Mean Absolute Error: 315.78
Mean Squared Error: 348410.39
R-squared scores: 0.98
 

The R-squared value is rather good, but the errors are high. To improve this situation, we should tune the hyperparameters of the algorithm a little. We can do this manually, but it will take a lot of time. Special tools from sklearn library can help us perform the tuning faster and more effective. One of such tools is GridSearchCV method which will obtain the best parameters for the algorithm.

 

Tuning the parameters

In [142]:
# Import GridSearchCV
from sklearn.model_selection import GridSearchCV

# Find the best parameters for the model
parameters = {
    'max_depth': [70, 80, 90, 100],
    'n_estimators': [900, 1000, 1100]
}
gridforest = GridSearchCV(regr, parameters, cv = 3, n_jobs = -1, verbose = 1)
gridforest.fit(X_train, y_train)
gridforest.best_params_
 
Fitting 3 folds for each of 12 candidates, totalling 36 fits
 
[Parallel(n_jobs=-1)]: Done  36 out of  36 | elapsed: 16.7min finished
Out[142]:
{'max_depth': 70, 'n_estimators': 1100}
 

If you pass the obtained parameters to the algorithm, you will see that errors decreased and R-squared scores increased which means that the algorithm with the tuned hyperparameters has higher prediction accuracy.

 

Defining and visualizing variables importance

 

For this algorithm, we used all the diamond features, but some of them influence the price greater than the others.
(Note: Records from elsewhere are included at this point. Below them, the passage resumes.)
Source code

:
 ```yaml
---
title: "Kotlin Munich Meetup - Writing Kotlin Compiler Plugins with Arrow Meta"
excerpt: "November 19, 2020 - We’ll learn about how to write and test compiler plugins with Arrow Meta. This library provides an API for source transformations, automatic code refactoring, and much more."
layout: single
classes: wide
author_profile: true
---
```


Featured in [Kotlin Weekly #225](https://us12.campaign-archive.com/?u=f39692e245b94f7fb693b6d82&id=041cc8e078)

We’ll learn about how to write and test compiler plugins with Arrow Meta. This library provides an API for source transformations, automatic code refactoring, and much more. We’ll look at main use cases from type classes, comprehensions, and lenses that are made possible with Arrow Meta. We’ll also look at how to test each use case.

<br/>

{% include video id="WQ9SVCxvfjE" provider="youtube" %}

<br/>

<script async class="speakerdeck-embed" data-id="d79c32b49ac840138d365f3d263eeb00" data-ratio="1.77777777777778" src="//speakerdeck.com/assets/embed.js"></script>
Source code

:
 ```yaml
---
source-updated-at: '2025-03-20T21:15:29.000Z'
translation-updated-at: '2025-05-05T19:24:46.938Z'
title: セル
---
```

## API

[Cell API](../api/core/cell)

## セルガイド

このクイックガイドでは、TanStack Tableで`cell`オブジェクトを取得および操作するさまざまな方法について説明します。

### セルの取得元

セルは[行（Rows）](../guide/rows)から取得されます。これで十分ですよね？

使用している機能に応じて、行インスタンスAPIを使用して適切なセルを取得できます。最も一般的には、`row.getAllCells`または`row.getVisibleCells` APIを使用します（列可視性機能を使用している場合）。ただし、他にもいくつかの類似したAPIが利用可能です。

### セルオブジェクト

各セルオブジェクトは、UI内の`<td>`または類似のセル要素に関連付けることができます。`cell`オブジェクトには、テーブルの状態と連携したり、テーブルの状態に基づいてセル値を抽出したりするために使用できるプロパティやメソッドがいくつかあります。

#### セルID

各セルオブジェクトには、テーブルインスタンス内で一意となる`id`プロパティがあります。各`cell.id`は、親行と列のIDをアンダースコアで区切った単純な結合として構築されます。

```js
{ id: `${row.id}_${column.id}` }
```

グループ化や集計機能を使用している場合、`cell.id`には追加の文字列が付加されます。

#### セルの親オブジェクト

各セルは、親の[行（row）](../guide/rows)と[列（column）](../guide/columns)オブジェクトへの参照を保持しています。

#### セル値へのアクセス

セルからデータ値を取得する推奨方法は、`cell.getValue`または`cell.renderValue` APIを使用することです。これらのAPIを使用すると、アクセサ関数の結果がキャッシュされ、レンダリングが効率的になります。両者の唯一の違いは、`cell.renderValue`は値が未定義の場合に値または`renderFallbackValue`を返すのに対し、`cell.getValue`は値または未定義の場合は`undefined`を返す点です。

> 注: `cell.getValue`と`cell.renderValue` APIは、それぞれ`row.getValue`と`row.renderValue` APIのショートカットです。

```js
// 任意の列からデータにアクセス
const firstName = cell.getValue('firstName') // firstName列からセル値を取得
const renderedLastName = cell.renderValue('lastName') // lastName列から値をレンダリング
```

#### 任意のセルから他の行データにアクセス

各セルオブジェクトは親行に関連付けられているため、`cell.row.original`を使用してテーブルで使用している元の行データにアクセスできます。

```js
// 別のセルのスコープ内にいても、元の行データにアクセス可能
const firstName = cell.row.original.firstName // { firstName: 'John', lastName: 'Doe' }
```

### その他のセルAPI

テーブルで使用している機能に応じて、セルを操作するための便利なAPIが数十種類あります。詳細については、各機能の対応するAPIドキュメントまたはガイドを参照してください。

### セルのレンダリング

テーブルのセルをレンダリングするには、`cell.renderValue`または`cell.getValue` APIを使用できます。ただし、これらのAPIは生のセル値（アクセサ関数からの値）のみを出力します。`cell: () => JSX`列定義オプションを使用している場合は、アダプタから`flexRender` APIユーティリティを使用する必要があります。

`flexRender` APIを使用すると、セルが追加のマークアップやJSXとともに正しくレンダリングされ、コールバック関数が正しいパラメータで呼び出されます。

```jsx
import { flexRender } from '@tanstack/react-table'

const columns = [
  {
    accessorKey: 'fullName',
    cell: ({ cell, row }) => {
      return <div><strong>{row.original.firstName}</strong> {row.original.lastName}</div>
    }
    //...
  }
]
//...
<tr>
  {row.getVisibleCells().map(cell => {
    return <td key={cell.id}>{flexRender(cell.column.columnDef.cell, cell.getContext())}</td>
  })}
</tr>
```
If we define the most important features, we will be able to use only those in calculations and in such way improve the performance of the algorithm.

In [9]:
# Get features list
characteristics = X.columns
In [10]:
# Get the variables importances, sort them, and print the result
importances = list(regr.feature_importances_)
characteristics_importances = [(characteristic, round(importance, 2)) for characteristic, importance in zip(characteristics, importances)]
characteristics_importances = sorted(characteristics_importances, key = lambda x: x[1], reverse = True)
[print('Variable: {:20} Importance: {}'.format(*pair)) for pair in characteristics_importances];
 
Variable: carat                Importance: 0.53
Variable: y                    Importance: 0.37
Variable: clarity              Importance: 0.07
Variable: color                Importance: 0.03
Variable: depth                Importance: 0.0
Variable: table                Importance: 0.0
Variable: x                    Importance: 0.0
Variable: z                    Importance: 0.0
Variable: cut                  Importance: 0.0
In [11]:
# Visualize the variables importances
plt.bar(characteristics, importances, orientation = 'vertical')
plt.xticks(rotation = 'vertical')
plt.ylabel('Importance')
plt.xlabel('Variable')
plt.grid(axis = 'y', color = '#D3D3D3', linestyle = 'solid')
plt.show()
 
 
 

From the figure above you can see that only four features have a great influence on the prediction results. Therefore, we can use only these ones to perform the calculations.

 

Conclusion

 

To sum up, we can say that the Random Forest algorithm has some advantages in comparison with Lasso, Ridge or OLS regressions. It doesn't require data scaling and has higher prediction accuracy. Random Forest algorithm is also less prone to overfitting and easier for hyperparameters tuning. Linear regression methods could be better only if you are assured that your function is linear.